#### Data for analysis
▬▬▬

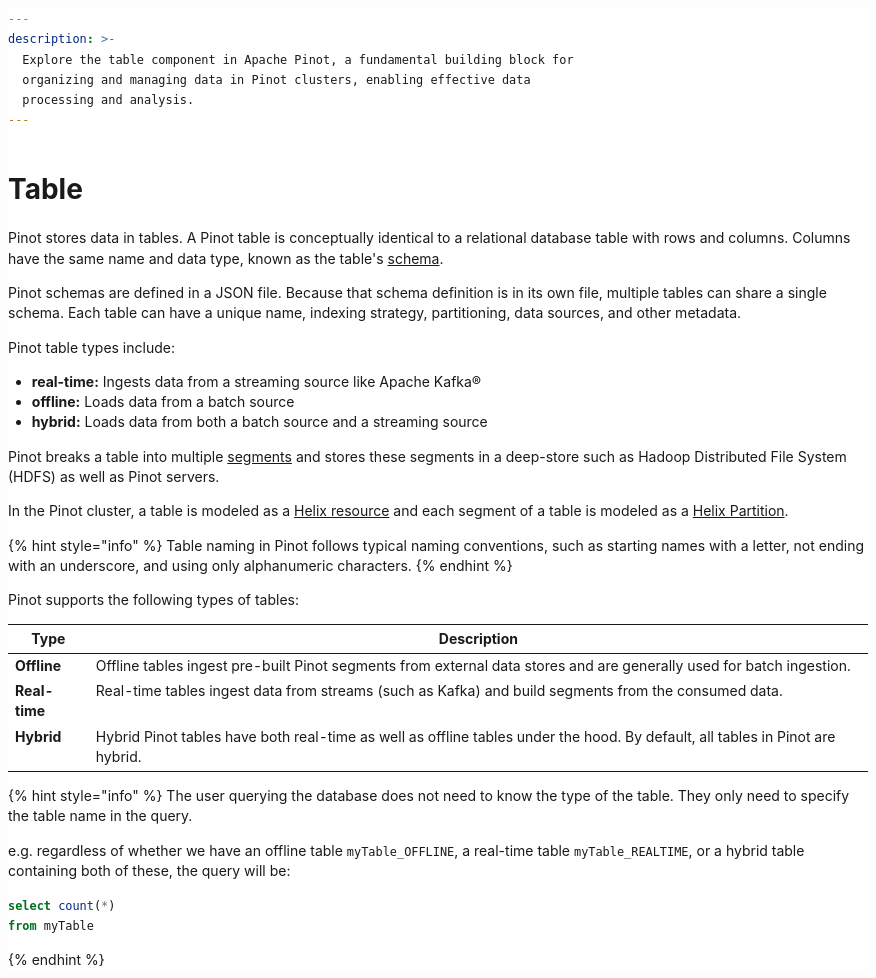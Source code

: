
 ```yaml
---
description: >-
  Explore the table component in Apache Pinot, a fundamental building block for
  organizing and managing data in Pinot clusters, enabling effective data
  processing and analysis.
---
```


# Table

Pinot stores data in tables. A Pinot table is conceptually identical to a relational database table with rows and columns. Columns have the same name and data type, known as the table's [schema](components/table/schema.md).

Pinot schemas are defined in a JSON file. Because that schema definition is in its own file, multiple tables can share a single schema. Each table can have a unique name, indexing strategy, partitioning, data sources, and other metadata.

Pinot table types include:
-  **real-time:** Ingests data from a streaming source like Apache Kafka®
- **offline:** Loads data from a batch source
- **hybrid:** Loads data from both a batch source and a streaming source

Pinot breaks a table into multiple [segments](segment/) and stores these segments in a deep-store such as Hadoop Distributed File System (HDFS) as well as Pinot servers.

In the Pinot cluster, a table is modeled as a [Helix resource](https://helix.apache.org/Concepts.html) and each segment of a table is modeled as a [Helix Partition](https://helix.apache.org/Concepts.html).

{% hint style="info" %}
Table naming in Pinot follows typical naming conventions, such as starting names with a letter, not ending with an underscore, and using only alphanumeric characters.
{% endhint %}

Pinot supports the following types of tables:

| Type          | Description                                                                                                                   |
| ------------- | ----------------------------------------------------------------------------------------------------------------------------- |
| **Offline**   | Offline tables ingest pre-built Pinot segments from external data stores and are generally used for batch ingestion.          |
| **Real-time** | Real-time tables ingest data from streams (such as Kafka) and build segments from the consumed data.                          |
| **Hybrid**    | Hybrid Pinot tables have both real-time as well as offline tables under the hood. By default, all tables in Pinot are hybrid. |

{% hint style="info" %}
The user querying the database does not need to know the type of the table. They only need to specify the table name in the query.

e.g. regardless of whether we have an offline table `myTable_OFFLINE`, a real-time table `myTable_REALTIME`, or a hybrid table containing both of these, the query will be:

```sql
select count(*)
from myTable
```
{% endhint %}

▬▬▬

#### Work task
If a line in the entries holds the string "with", count it, then state the total and nothing more.

#### Exercise solution
2